§ TASK OBJECTIVE
Using the listing below, show all lines that hold the word "acplb".

§ INFORMATION SUPPLIED

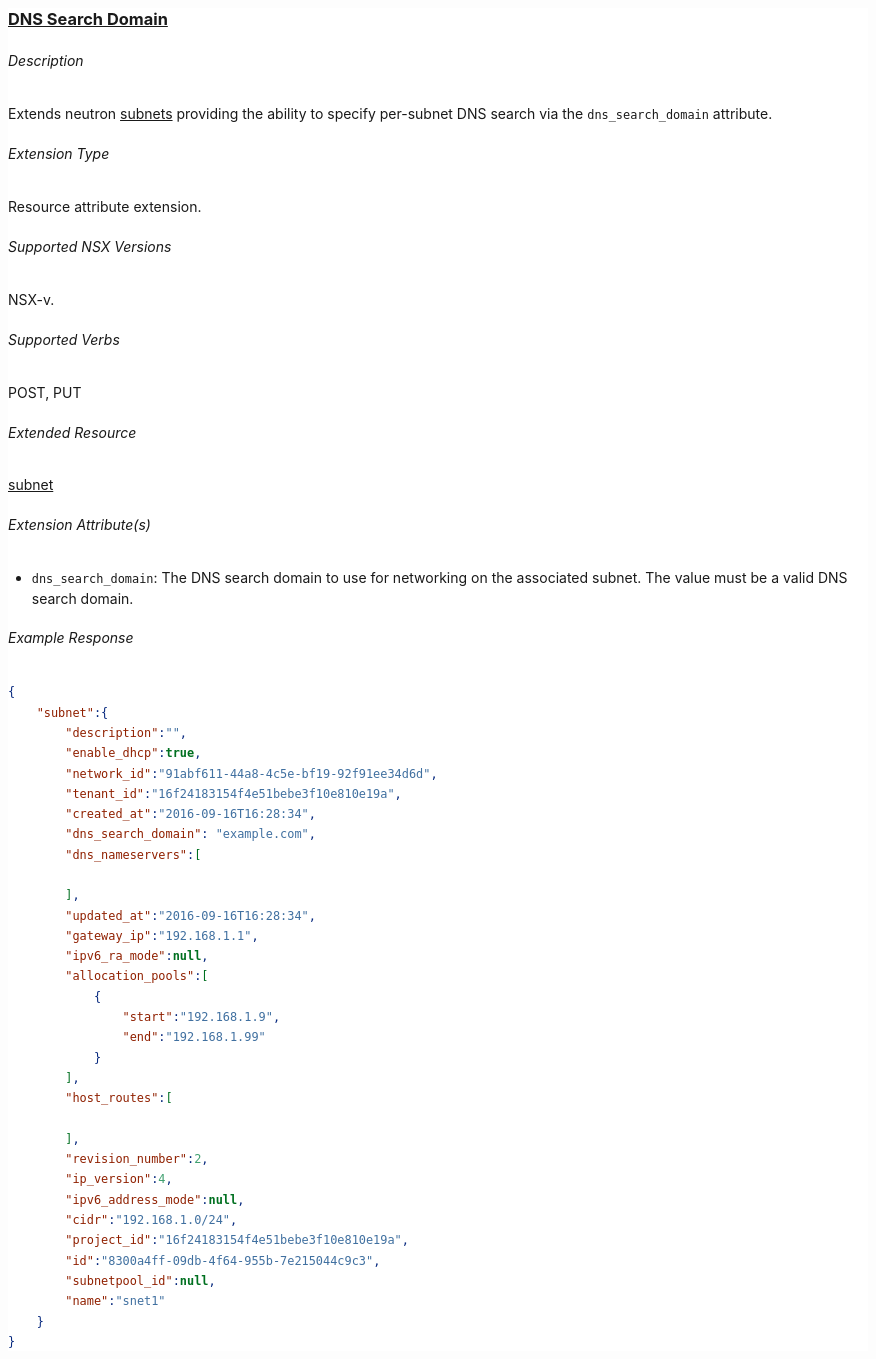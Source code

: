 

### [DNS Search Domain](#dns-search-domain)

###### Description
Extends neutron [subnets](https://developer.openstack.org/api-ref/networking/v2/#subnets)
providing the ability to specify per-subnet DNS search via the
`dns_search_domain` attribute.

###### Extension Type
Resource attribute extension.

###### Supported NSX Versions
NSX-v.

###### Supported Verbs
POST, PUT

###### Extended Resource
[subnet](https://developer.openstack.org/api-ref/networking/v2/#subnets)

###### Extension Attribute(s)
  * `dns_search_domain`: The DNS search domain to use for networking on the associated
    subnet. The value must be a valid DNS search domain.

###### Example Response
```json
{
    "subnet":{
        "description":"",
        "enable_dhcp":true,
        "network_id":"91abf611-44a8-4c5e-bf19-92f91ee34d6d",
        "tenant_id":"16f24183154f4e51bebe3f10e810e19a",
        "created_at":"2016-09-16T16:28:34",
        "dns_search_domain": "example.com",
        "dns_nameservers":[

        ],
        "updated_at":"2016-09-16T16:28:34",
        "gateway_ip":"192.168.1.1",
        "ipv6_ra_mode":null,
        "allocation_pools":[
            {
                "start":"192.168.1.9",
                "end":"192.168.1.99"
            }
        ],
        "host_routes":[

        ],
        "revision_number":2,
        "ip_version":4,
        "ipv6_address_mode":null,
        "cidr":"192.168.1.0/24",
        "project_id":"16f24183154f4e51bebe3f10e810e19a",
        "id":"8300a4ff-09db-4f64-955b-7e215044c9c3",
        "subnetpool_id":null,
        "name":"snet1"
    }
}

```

---

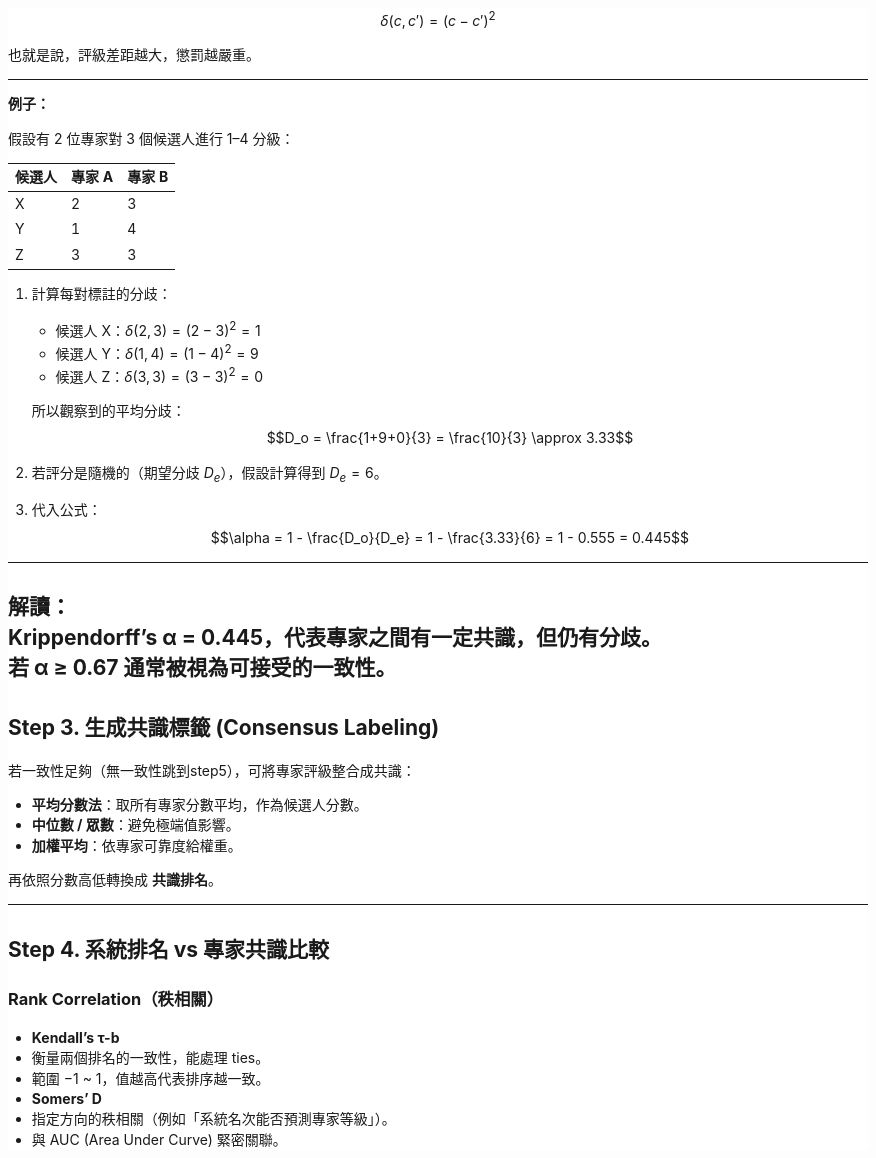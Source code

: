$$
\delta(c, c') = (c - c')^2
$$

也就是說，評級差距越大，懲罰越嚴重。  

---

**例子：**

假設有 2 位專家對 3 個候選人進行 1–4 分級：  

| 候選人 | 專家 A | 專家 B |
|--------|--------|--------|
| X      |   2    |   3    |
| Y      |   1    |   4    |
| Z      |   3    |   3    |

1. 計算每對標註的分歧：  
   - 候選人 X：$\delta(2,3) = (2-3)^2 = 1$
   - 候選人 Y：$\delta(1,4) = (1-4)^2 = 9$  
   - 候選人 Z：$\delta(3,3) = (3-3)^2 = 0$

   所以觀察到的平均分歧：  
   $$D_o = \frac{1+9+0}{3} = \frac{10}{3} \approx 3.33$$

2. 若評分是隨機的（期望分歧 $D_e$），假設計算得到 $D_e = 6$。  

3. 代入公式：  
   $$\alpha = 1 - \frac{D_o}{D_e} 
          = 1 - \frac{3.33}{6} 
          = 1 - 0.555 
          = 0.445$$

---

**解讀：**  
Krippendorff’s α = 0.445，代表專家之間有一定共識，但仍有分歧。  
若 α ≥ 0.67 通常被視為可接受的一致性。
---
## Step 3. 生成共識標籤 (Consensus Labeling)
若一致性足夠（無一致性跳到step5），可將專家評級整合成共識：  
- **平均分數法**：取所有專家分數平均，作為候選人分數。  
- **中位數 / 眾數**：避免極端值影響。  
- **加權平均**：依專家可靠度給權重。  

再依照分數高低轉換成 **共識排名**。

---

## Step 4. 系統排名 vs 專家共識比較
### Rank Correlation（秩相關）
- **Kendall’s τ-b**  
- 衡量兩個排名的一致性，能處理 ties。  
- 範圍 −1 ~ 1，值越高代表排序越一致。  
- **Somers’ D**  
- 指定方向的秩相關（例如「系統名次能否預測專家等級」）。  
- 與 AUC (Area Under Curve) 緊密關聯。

---

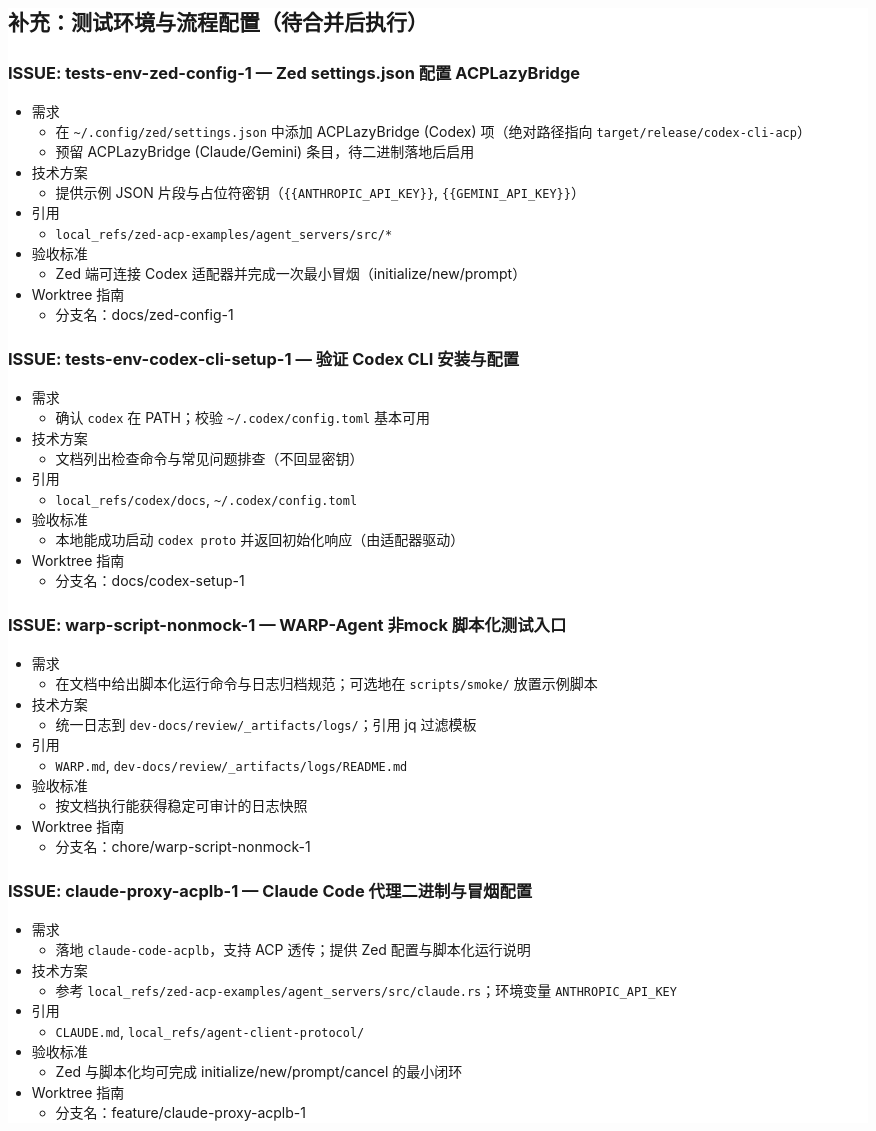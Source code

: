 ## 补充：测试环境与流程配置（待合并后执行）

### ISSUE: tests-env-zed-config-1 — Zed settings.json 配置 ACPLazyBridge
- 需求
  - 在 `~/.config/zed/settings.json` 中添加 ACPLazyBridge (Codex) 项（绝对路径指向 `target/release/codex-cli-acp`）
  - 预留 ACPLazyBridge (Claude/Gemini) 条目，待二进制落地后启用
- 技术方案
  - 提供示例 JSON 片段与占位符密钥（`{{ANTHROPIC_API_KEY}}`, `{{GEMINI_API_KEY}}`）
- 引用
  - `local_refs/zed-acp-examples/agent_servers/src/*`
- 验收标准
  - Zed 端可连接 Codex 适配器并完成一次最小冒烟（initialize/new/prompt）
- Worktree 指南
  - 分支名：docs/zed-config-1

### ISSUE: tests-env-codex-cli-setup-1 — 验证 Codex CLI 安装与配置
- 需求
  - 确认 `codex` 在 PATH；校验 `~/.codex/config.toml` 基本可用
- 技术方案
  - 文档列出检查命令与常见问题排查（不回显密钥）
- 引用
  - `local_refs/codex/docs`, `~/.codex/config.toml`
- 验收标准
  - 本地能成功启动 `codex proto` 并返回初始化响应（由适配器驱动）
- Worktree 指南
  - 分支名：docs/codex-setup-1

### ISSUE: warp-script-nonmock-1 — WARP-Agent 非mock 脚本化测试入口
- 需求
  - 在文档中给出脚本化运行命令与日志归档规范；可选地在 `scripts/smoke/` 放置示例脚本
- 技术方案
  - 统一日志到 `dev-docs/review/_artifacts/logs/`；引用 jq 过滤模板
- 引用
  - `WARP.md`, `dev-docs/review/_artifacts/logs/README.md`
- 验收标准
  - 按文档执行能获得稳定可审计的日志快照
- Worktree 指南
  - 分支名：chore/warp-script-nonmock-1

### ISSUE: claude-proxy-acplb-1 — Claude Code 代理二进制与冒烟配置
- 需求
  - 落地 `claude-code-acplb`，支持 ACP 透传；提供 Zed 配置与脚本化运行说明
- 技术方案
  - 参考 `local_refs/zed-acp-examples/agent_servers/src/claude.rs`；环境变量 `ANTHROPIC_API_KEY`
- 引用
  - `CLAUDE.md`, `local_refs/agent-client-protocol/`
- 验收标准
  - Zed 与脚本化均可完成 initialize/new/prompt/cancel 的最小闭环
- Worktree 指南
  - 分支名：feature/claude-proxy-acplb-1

§ TASK SOLUTION
### ISSUE: claude-proxy-acplb-1 — Claude Code 代理二进制与冒烟配置
  - 落地 `claude-code-acplb`，支持 ACP 透传；提供 Zed 配置与脚本化运行说明
  - 分支名：feature/claude-proxy-acplb-1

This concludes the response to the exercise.